Stored data:
Start of Block
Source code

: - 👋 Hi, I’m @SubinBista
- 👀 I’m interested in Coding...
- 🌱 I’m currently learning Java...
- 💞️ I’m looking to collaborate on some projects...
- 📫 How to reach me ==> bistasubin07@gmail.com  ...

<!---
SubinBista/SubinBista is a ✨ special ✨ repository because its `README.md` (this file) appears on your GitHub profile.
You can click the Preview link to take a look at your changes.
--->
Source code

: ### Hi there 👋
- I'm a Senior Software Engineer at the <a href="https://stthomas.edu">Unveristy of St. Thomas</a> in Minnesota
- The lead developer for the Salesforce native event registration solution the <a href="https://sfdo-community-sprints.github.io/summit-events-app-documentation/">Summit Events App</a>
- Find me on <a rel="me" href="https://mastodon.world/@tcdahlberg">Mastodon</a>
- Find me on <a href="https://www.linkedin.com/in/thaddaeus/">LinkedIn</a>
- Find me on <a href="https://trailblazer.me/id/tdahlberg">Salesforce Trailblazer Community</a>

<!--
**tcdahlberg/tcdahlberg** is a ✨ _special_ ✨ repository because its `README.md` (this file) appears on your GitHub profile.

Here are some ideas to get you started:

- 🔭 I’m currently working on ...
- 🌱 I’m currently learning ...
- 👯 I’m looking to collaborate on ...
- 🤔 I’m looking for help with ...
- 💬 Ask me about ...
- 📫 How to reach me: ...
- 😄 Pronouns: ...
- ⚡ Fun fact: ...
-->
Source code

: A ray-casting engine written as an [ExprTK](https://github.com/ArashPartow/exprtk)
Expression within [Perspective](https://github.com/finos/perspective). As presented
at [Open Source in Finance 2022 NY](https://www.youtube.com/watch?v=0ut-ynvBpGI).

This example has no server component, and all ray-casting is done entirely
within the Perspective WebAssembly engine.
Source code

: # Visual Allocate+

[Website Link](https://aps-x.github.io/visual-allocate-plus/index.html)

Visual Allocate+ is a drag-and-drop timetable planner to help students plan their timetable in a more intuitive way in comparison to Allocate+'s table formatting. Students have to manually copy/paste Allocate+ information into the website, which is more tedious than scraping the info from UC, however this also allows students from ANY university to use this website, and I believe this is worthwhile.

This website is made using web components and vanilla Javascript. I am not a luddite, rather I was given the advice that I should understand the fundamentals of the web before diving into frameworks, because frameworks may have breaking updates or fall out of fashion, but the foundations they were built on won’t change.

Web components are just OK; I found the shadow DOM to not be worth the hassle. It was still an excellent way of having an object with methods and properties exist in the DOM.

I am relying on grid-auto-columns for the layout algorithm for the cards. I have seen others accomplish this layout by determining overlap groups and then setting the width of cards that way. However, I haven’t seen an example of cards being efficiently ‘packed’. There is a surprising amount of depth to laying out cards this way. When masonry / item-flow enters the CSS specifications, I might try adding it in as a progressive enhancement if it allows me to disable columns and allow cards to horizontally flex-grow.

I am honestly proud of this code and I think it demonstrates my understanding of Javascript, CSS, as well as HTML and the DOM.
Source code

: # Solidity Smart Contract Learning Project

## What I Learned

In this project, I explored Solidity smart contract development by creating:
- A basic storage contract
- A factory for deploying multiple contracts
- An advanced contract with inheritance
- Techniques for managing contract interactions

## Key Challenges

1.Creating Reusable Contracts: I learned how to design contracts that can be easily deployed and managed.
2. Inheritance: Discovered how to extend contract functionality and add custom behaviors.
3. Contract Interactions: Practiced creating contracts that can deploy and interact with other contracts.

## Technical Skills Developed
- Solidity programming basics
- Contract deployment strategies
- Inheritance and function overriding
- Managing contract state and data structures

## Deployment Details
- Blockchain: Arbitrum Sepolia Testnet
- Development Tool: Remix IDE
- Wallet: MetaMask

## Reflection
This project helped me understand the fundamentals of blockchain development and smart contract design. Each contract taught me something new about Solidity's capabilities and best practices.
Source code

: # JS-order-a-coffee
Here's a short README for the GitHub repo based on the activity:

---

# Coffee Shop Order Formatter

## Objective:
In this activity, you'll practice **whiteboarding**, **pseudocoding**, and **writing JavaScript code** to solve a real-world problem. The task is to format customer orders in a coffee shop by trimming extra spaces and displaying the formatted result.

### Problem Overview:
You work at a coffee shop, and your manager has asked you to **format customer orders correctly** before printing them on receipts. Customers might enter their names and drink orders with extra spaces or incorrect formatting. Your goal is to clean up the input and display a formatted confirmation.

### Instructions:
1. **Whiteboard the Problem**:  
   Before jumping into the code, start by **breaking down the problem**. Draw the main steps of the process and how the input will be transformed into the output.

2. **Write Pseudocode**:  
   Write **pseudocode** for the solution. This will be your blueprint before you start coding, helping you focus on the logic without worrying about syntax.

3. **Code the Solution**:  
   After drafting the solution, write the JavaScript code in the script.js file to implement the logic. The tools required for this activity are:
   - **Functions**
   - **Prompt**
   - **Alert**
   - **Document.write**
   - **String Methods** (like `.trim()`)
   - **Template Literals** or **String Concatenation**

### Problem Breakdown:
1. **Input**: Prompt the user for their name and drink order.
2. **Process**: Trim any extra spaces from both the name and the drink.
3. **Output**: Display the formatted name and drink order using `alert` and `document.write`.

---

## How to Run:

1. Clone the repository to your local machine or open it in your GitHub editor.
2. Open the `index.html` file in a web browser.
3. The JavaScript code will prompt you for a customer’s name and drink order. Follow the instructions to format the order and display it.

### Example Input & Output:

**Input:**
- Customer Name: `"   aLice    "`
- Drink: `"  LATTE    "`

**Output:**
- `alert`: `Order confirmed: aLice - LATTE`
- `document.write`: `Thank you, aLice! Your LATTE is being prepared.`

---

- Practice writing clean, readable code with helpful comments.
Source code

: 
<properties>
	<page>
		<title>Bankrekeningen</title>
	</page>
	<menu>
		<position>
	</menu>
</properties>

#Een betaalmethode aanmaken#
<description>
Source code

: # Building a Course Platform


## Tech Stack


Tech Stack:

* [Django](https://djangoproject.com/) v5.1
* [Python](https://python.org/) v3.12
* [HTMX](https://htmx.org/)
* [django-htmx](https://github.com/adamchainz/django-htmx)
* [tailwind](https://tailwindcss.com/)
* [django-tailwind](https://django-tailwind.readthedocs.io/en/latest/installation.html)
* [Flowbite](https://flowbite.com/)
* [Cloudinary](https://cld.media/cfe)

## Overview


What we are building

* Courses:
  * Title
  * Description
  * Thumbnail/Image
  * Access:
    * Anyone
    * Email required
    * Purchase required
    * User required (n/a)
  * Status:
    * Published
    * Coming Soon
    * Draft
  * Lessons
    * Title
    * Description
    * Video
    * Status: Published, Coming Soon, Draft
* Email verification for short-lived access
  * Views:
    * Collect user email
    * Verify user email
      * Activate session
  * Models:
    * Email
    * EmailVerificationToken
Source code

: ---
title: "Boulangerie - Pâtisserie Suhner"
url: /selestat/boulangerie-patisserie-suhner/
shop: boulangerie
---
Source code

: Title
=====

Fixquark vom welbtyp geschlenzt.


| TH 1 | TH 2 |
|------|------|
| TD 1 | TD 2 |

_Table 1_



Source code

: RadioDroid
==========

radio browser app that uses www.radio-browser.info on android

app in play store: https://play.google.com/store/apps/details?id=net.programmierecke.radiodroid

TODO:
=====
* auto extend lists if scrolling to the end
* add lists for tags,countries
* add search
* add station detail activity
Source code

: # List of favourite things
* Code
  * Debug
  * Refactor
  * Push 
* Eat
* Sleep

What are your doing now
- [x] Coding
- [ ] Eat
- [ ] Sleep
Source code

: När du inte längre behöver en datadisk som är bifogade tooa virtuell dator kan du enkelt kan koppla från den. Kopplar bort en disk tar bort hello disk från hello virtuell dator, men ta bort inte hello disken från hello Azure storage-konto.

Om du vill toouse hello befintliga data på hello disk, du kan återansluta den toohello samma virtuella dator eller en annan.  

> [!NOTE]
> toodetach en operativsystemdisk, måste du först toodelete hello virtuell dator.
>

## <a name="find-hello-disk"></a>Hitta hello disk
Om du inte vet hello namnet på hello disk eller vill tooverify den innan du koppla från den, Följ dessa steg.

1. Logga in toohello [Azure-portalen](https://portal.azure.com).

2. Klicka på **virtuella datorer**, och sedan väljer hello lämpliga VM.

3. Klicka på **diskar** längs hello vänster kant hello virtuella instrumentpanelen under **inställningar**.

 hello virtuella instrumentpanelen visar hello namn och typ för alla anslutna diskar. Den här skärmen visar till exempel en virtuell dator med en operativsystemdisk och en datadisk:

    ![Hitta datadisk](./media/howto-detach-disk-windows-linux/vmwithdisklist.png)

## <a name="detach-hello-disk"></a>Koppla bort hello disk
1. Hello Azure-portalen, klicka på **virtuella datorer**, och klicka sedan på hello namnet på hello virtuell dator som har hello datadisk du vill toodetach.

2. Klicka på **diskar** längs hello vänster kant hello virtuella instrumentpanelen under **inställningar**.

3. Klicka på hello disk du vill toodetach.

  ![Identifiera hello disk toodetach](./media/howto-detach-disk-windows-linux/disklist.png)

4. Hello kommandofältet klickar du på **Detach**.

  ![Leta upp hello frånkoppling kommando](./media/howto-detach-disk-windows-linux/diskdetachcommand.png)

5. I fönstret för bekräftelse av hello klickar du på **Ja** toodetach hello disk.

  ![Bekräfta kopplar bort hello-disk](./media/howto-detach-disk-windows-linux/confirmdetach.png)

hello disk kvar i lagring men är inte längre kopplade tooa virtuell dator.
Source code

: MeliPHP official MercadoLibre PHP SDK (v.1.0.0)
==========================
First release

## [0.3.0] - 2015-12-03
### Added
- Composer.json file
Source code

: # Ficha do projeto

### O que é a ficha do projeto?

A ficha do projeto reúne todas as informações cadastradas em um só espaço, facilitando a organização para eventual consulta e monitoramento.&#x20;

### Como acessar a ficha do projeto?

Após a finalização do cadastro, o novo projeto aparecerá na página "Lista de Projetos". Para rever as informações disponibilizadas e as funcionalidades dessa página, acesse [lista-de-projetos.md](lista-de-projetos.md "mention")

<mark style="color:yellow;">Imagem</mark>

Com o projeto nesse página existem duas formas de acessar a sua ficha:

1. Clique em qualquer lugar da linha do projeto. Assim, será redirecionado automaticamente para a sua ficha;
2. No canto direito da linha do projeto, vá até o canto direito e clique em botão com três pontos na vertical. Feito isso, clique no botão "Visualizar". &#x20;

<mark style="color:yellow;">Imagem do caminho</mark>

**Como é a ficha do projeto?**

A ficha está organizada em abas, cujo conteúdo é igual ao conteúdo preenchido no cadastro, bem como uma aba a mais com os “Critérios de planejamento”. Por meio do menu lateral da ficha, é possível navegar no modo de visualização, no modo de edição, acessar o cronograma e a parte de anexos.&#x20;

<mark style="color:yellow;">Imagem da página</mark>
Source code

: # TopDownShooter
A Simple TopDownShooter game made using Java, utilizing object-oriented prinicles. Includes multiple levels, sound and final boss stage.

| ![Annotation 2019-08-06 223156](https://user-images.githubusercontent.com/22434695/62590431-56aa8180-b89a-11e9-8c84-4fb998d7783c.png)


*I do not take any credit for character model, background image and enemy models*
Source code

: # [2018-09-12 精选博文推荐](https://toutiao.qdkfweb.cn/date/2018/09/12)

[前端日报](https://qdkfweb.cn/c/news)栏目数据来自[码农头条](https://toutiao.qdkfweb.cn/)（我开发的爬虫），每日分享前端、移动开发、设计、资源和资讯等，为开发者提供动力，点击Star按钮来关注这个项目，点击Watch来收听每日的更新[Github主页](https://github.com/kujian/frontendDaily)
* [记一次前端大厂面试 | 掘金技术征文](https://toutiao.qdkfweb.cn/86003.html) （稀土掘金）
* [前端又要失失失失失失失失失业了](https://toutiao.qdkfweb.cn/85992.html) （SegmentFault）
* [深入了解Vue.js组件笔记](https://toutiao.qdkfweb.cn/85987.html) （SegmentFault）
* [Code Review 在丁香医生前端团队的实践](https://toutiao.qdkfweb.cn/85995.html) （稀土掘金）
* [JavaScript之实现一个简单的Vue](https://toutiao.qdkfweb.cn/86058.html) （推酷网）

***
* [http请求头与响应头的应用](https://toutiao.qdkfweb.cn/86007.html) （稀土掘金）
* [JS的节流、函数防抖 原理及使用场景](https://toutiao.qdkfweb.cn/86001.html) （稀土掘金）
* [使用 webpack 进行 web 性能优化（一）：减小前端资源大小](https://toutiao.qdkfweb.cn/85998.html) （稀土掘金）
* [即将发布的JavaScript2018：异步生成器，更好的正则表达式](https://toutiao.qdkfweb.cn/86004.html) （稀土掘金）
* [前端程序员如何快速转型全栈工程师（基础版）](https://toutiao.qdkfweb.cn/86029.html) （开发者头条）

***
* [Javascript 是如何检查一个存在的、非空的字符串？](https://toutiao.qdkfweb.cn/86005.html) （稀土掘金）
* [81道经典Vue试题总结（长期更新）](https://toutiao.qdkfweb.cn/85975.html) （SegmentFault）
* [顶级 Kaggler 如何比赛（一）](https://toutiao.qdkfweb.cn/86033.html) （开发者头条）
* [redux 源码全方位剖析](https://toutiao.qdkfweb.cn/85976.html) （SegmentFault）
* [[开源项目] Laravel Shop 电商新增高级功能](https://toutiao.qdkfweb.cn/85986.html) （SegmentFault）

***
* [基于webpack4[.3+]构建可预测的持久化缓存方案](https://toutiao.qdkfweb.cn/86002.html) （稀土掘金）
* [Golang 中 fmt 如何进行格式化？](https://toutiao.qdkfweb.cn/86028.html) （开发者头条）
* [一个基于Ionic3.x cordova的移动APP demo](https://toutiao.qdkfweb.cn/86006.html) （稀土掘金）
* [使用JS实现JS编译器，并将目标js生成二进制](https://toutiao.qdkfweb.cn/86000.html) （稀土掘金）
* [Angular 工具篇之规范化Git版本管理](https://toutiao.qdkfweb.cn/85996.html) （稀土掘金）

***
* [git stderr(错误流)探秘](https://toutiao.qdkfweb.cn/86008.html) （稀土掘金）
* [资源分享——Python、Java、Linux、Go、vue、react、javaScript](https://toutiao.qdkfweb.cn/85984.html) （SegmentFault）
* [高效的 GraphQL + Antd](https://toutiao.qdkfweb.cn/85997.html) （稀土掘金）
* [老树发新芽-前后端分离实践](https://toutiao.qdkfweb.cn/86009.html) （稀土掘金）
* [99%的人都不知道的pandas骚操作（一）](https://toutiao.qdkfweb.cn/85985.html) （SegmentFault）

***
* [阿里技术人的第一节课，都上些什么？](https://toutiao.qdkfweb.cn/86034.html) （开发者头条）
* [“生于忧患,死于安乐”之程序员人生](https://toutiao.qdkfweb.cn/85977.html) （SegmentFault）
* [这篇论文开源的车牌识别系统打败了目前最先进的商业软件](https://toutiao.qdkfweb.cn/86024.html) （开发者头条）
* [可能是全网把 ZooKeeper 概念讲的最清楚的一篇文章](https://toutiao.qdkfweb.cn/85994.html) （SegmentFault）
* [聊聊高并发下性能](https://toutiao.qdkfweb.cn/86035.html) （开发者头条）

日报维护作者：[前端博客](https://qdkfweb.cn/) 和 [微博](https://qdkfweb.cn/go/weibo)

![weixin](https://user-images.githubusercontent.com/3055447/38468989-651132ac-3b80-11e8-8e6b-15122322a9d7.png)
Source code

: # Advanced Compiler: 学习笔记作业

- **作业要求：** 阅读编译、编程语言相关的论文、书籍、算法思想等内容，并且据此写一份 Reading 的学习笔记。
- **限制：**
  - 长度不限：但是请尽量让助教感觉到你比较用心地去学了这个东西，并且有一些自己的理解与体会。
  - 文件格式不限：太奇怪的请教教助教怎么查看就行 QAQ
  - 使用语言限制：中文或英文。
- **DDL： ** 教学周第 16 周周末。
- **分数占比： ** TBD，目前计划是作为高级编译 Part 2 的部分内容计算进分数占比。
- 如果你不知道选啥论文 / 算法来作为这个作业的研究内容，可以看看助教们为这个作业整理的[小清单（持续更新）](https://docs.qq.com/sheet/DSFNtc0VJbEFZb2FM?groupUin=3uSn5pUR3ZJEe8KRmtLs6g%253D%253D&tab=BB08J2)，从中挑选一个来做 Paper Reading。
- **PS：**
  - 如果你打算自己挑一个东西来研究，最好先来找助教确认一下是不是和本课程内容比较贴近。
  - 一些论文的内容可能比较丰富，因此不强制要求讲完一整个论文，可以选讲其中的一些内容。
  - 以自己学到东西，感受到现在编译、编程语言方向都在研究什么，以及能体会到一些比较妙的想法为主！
End of Block
Task statement: Search the entries for the word "collaborate". Copy each line where it appears.

Exercise result:
- 💞️ I’m looking to collaborate on some projects...
- 👯 I’m looking to collaborate on ...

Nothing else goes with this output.